* [Task details] Check every line below for the string "they". Copy the ones that have it.

* [Data section]
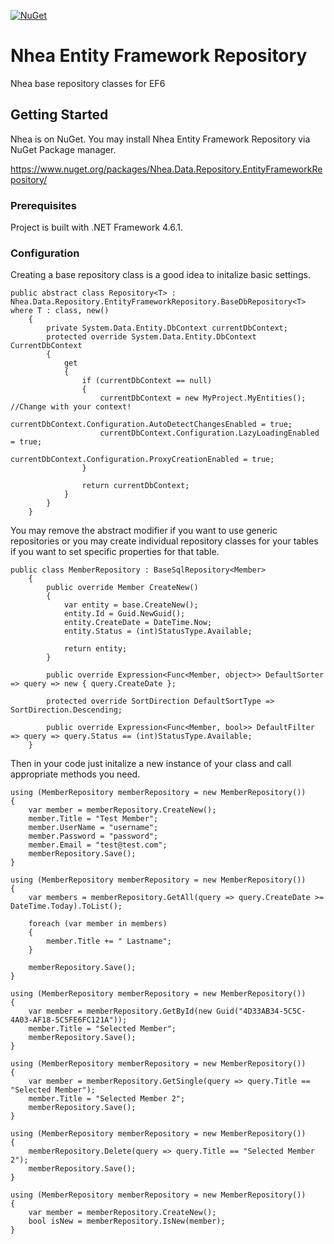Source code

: [![NuGet](https://img.shields.io/nuget/v/Nhea.Data.Repository.EntityFrameworkRepository.svg)](https://www.nuget.org/packages/Nhea.Data.Repository.EntityFrameworkRepository/)

# Nhea Entity Framework Repository

Nhea base repository classes for EF6


## Getting Started

Nhea is on NuGet. You may install Nhea Entity Framework Repository via NuGet Package manager.

https://www.nuget.org/packages/Nhea.Data.Repository.EntityFrameworkRepository/

### Prerequisites

Project is built with .NET Framework 4.6.1. 

### Configuration

Creating a base repository class is a good idea to initalize basic settings.

```
public abstract class Repository<T> : Nhea.Data.Repository.EntityFrameworkRepository.BaseDbRepository<T> where T : class, new()
    {
        private System.Data.Entity.DbContext currentDbContext;
        protected override System.Data.Entity.DbContext CurrentDbContext
        {
            get
            {
                if (currentDbContext == null)
                {
                    currentDbContext = new MyProject.MyEntities(); //Change with your context!
                    currentDbContext.Configuration.AutoDetectChangesEnabled = true;
                    currentDbContext.Configuration.LazyLoadingEnabled = true;
                    currentDbContext.Configuration.ProxyCreationEnabled = true;
                }

                return currentDbContext;
            }
        }
    }
```

You may remove the abstract modifier if you want to use generic repositories or you may create individual repository classes for your tables if you want to set specific properties for that table.

```
public class MemberRepository : BaseSqlRepository<Member>
    {
        public override Member CreateNew()
        {
            var entity = base.CreateNew();
            entity.Id = Guid.NewGuid();
            entity.CreateDate = DateTime.Now;
            entity.Status = (int)StatusType.Available;

            return entity;
        }

        public override Expression<Func<Member, object>> DefaultSorter => query => new { query.CreateDate };

        protected override SortDirection DefaultSortType => SortDirection.Descending;

        public override Expression<Func<Member, bool>> DefaultFilter => query => query.Status == (int)StatusType.Available;
    }
```

Then in your code just initalize a new instance of your class and call appropriate methods you need.

```
using (MemberRepository memberRepository = new MemberRepository())
{
    var member = memberRepository.CreateNew();
    member.Title = "Test Member";
    member.UserName = "username";
    member.Password = "password";
    member.Email = "test@test.com";
    memberRepository.Save();
}

using (MemberRepository memberRepository = new MemberRepository())
{
    var members = memberRepository.GetAll(query => query.CreateDate >= DateTime.Today).ToList();

    foreach (var member in members)
    {
        member.Title += " Lastname";
    }

    memberRepository.Save();
}

using (MemberRepository memberRepository = new MemberRepository())
{
    var member = memberRepository.GetById(new Guid("4D33AB34-5C5C-4A03-AF18-5C5FE6FC121A"));
    member.Title = "Selected Member";
    memberRepository.Save();
}

using (MemberRepository memberRepository = new MemberRepository())
{
    var member = memberRepository.GetSingle(query => query.Title == "Selected Member");
    member.Title = "Selected Member 2";
    memberRepository.Save();
}

using (MemberRepository memberRepository = new MemberRepository())
{
    memberRepository.Delete(query => query.Title == "Selected Member 2");
    memberRepository.Save();
}

using (MemberRepository memberRepository = new MemberRepository())
{
    var member = memberRepository.CreateNew();
    bool isNew = memberRepository.IsNew(member);
}
```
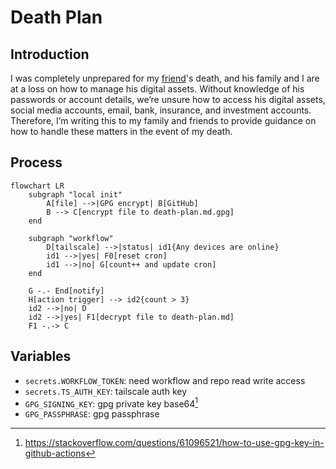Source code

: # Death Plan

## Introduction

I was completely unprepared for my [friend](https://github.com/yhc-huichao)'s death, and his family and I are at a loss on how to manage his digital
assets. Without knowledge of his passwords or account details, we’re unsure how to access his digital assets, social
media accounts, email, bank, insurance, and investment accounts.
Therefore, I’m writing this to my family and friends to provide guidance on how to handle these matters in the event of
my death.

## Process

```mermaid
flowchart LR
    subgraph "local init"
        A[file] -->|GPG encrypt| B[GitHub]
        B --> C[encrypt file to death-plan.md.gpg]
    end

    subgraph "workflow"
        D[tailscale] -->|status| id1{Any devices are online}
        id1 -->|yes| F0[reset cron]
        id1 -->|no| G[count++ and update cron]
    end

    G -.- End[notify]
    H[action trigger] --> id2{count > 3}
    id2 -->|no| D
    id2 -->|yes| F1[decrypt file to death-plan.md]
    F1 -.-> C
```

## Variables

- `secrets.WORKFLOW_TOKEN`: need workflow and repo read write access
- `secrets.TS_AUTH_KEY`: tailscale auth key
- `GPG_SIGNING_KEY`: gpg private key base64[^1]
- `GPG_PASSPHRASE`: gpg passphrase

[^1]: https://stackoverflow.com/questions/61096521/how-to-use-gpg-key-in-github-actions
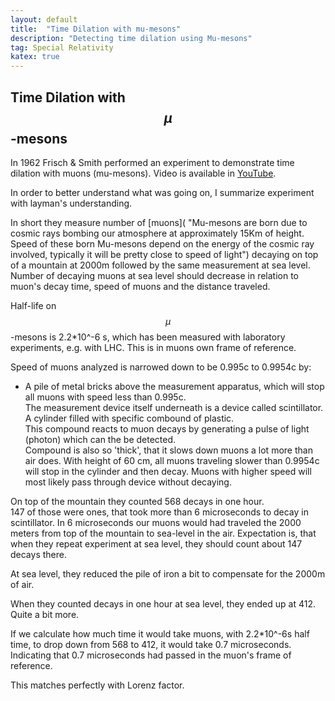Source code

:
 ```yaml
---
layout: default
title:  "Time Dilation with mu-mesons"
description: "Detecting time dilation using Mu-mesons"
tag: Special Relativity
katex: true
---
```


## Time Dilation with $$\mu$$-mesons

In 1962 Frisch & Smith performed an experiment to demonstrate time dilation with muons (mu-mesons). Video is available in [YouTube](http://youtube.com/watch?v=tbsdrHlLfVQ).

In order to better understand what was going on, I summarize experiment with layman's understanding. 

In short they measure number of [muons]( "Mu-mesons are born due to cosmic rays bombing our atmosphere at approximately 15Km of height.
Speed of these born Mu-mesons depend on the energy of the cosmic ray involved, typically it will be pretty close to speed of light") 
decaying on top of a mountain at 2000m followed by the same measurement at sea level.  
Number of decaying muons at sea level should decrease in relation to muon's decay time, speed of muons and the distance traveled.

Half-life on $$\mu$$-mesons is 2.2*10^-6 s, which has been measured with laboratory experiments, e.g. with LHC. This is in muons own frame of reference.

Speed of muons analyzed is narrowed down to be 0.995c to 0.9954c by:  
- A pile of metal bricks above the measurement apparatus, which will stop all muons with speed less than 0.995c.  
The measurement device itself underneath is a device called scintillator. A cylinder filled with specific combound of plastic.  
This compound reacts to muon decays by generating a pulse of light (photon) which can the be detected.  
Compound is also so 'thick', that it slows down muons a lot more than air does. With height of 60 cm, all muons traveling slower than 0.9954c will stop in the cylinder and then decay. Muons with higher speed will most likely pass through device without decaying.

On top of the mountain they counted 568 decays in one hour.  
147 of those were ones, that took more than 6 microseconds to decay in scintillator. In 6 microseconds our muons would had traveled the 2000 meters from top of the mountain to sea-level in the air.  Expectation is, that when they repeat experiment at sea level, they should count about 147 decays there.

At sea level, they reduced the pile of iron a bit to compensate for the 2000m of air.

When they counted decays in one hour at sea level, they ended up at 412. Quite a bit more.

If we calculate how much time it would take muons, with 2.2*10^-6s half time, to drop down from 568 to 412, it would take 0.7 microseconds. Indicating that 0.7 microseconds had passed in the muon's frame of reference.

This matches perfectly with Lorenz factor.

* [Answer section]
In short they measure number of [muons]( "Mu-mesons are born due to cosmic rays bombing our atmosphere at approximately 15Km of height.
On top of the mountain they counted 568 decays in one hour.  
147 of those were ones, that took more than 6 microseconds to decay in scintillator. In 6 microseconds our muons would had traveled the 2000 meters from top of the mountain to sea-level in the air.  Expectation is, that when they repeat experiment at sea level, they should count about 147 decays there.
At sea level, they reduced the pile of iron a bit to compensate for the 2000m of air.
When they counted decays in one hour at sea level, they ended up at 412. Quite a bit more.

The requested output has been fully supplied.